__Activity__
If a line holds the word "SDFM", copy it from the entries.
[Start of section]
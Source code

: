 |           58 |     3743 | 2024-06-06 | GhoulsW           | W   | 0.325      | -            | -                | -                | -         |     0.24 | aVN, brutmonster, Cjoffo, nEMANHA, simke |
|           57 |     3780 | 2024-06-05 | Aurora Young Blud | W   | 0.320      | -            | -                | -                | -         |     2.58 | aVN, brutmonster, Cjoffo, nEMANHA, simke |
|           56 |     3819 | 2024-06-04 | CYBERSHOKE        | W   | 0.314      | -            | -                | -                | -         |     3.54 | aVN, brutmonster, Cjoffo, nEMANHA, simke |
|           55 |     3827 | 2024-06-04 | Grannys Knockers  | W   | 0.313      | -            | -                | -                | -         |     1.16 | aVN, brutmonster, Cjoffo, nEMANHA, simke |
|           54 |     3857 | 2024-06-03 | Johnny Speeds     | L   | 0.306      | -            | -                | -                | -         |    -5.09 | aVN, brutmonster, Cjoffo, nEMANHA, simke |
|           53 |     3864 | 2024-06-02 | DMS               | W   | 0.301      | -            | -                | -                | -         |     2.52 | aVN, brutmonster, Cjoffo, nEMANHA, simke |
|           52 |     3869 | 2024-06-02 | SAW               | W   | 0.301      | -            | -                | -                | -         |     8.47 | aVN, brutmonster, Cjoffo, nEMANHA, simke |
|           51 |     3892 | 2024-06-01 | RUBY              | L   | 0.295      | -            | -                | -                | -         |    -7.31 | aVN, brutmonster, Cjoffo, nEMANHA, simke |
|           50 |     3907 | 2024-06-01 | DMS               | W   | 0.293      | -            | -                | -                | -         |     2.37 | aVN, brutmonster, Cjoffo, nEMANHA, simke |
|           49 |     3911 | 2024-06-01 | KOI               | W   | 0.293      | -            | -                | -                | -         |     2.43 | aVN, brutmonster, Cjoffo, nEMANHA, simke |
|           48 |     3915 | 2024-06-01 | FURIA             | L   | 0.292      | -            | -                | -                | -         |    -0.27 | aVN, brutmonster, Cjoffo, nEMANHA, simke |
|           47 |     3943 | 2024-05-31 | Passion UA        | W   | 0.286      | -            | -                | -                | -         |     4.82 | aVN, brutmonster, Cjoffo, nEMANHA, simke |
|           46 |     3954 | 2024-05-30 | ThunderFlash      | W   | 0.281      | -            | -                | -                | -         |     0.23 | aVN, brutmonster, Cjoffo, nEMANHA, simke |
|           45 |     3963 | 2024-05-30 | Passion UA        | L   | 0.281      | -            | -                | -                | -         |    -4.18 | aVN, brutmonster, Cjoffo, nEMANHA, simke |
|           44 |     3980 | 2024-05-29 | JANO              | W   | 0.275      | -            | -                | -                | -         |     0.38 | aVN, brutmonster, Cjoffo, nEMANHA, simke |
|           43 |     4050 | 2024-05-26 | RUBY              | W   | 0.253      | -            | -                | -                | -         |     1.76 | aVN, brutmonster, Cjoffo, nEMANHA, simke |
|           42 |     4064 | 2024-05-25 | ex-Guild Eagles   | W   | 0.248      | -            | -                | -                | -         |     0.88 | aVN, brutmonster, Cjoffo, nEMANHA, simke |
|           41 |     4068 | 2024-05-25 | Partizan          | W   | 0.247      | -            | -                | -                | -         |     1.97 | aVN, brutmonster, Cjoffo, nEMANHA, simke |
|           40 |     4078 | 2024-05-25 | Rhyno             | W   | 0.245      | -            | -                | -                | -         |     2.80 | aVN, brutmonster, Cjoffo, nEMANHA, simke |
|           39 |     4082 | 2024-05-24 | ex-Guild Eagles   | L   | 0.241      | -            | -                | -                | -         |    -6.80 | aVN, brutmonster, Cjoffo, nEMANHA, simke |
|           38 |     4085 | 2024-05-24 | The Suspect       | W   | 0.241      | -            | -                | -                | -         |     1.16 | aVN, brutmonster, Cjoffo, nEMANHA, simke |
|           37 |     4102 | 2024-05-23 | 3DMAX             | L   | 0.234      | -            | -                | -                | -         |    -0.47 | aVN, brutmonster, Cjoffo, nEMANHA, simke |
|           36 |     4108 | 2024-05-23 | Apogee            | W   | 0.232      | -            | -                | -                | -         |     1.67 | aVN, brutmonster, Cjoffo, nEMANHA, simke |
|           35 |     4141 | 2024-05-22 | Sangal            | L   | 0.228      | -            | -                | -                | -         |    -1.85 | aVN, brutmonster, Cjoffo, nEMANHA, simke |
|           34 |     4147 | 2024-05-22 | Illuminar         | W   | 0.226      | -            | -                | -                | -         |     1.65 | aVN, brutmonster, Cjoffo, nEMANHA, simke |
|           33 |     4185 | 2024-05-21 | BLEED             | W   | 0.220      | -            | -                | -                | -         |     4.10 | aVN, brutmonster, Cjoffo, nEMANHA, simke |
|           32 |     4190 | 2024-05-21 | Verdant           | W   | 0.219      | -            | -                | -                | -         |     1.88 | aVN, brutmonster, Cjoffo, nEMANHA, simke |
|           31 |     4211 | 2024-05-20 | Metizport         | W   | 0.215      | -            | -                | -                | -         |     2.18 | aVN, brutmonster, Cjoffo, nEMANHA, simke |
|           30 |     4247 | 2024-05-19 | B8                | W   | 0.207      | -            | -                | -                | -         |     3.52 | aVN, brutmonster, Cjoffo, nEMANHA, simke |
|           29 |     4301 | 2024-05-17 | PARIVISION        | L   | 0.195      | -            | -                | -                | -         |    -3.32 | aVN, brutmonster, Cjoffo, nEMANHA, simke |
[End of section]
[Start of section]
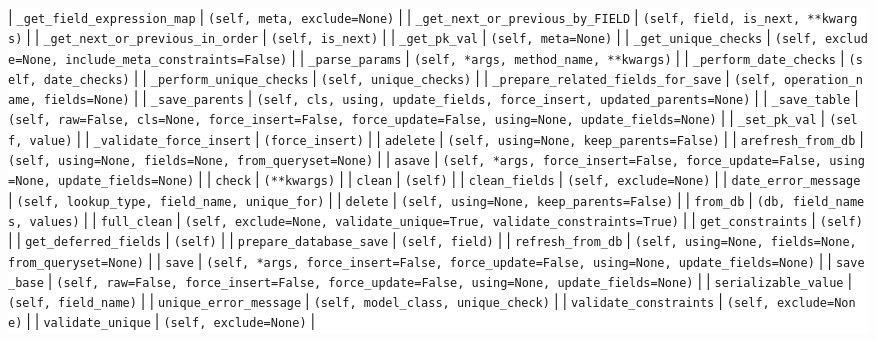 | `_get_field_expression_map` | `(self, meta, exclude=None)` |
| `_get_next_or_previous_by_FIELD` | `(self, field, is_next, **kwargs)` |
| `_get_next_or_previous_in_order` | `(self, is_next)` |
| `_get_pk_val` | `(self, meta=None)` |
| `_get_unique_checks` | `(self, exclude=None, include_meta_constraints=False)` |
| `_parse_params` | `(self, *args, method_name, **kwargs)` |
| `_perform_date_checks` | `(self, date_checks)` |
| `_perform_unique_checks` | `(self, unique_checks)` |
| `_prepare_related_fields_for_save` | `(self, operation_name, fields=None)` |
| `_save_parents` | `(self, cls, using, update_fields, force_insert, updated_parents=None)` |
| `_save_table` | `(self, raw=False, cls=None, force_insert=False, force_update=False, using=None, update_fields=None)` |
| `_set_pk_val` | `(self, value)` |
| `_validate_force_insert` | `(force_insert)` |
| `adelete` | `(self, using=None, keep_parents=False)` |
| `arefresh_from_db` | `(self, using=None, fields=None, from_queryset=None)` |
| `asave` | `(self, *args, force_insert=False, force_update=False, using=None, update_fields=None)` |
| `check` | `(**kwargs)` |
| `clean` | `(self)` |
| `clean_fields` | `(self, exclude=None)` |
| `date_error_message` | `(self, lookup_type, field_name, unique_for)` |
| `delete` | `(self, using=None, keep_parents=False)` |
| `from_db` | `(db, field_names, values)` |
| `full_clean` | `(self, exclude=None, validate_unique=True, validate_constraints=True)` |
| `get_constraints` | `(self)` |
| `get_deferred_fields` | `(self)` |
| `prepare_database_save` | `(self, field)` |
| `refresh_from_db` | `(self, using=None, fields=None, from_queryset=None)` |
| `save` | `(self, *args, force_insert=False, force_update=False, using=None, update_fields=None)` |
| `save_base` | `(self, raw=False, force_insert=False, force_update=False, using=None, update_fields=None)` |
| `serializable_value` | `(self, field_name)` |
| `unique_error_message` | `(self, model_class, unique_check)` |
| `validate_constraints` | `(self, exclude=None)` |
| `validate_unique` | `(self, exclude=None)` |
[End of section]
[Start of section]
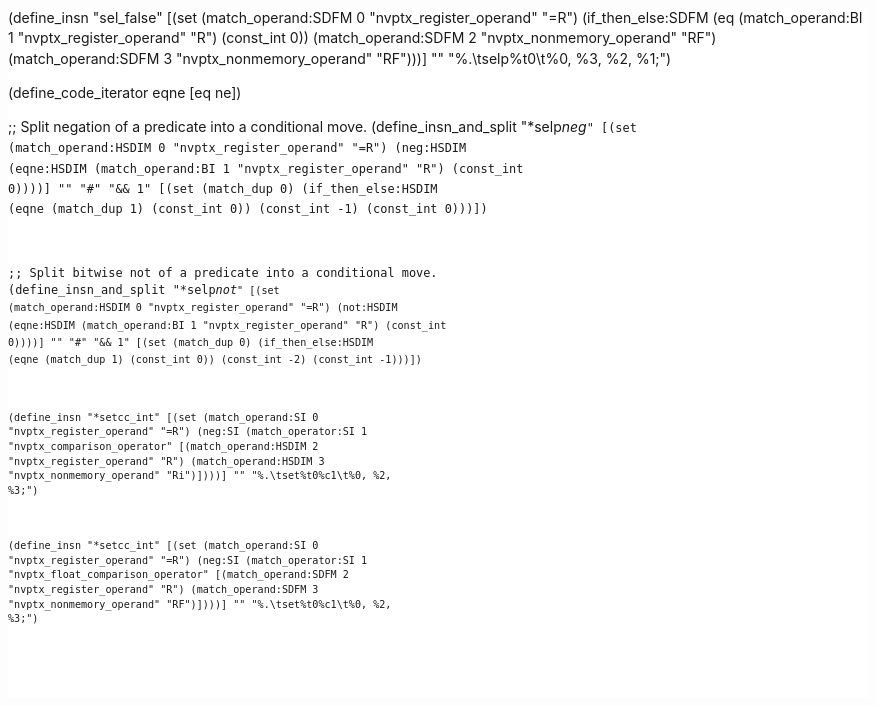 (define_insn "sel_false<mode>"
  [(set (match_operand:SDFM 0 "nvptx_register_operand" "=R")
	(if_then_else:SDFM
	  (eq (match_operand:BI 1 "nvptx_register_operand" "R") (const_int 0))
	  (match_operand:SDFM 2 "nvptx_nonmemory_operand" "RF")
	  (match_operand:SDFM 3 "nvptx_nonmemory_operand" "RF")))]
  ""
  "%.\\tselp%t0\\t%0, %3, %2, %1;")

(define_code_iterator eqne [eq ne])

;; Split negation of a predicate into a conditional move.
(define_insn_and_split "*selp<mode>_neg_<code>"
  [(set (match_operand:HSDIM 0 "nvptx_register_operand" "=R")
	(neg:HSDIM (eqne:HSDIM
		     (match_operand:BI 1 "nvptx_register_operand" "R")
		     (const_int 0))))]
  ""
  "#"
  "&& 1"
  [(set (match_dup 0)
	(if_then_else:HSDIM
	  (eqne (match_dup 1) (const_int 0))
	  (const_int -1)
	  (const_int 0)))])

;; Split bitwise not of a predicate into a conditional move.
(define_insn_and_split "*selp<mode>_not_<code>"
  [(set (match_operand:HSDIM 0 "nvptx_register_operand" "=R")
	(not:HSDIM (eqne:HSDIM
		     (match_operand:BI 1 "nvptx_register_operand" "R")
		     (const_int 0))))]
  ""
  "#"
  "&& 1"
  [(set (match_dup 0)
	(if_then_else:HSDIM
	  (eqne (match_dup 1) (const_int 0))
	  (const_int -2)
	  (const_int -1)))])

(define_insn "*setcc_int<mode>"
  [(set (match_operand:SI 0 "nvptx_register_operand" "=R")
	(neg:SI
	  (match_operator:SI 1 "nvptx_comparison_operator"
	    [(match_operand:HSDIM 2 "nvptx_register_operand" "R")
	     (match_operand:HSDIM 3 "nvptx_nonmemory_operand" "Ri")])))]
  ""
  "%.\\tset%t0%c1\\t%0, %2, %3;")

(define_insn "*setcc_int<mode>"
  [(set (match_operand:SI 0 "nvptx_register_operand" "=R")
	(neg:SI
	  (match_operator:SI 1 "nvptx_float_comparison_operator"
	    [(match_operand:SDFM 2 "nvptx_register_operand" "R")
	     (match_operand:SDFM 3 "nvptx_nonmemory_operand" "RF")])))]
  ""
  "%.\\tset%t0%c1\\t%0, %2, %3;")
[End of section]
__Task result__
  [(set (match_operand:SDFM 0 "nvptx_register_operand" "=R")
	(if_then_else:SDFM
	  (match_operand:SDFM 2 "nvptx_nonmemory_operand" "RF")
	  (match_operand:SDFM 3 "nvptx_nonmemory_operand" "RF")))]
	    [(match_operand:SDFM 2 "nvptx_register_operand" "R")
	     (match_operand:SDFM 3 "nvptx_nonmemory_operand" "RF")])))]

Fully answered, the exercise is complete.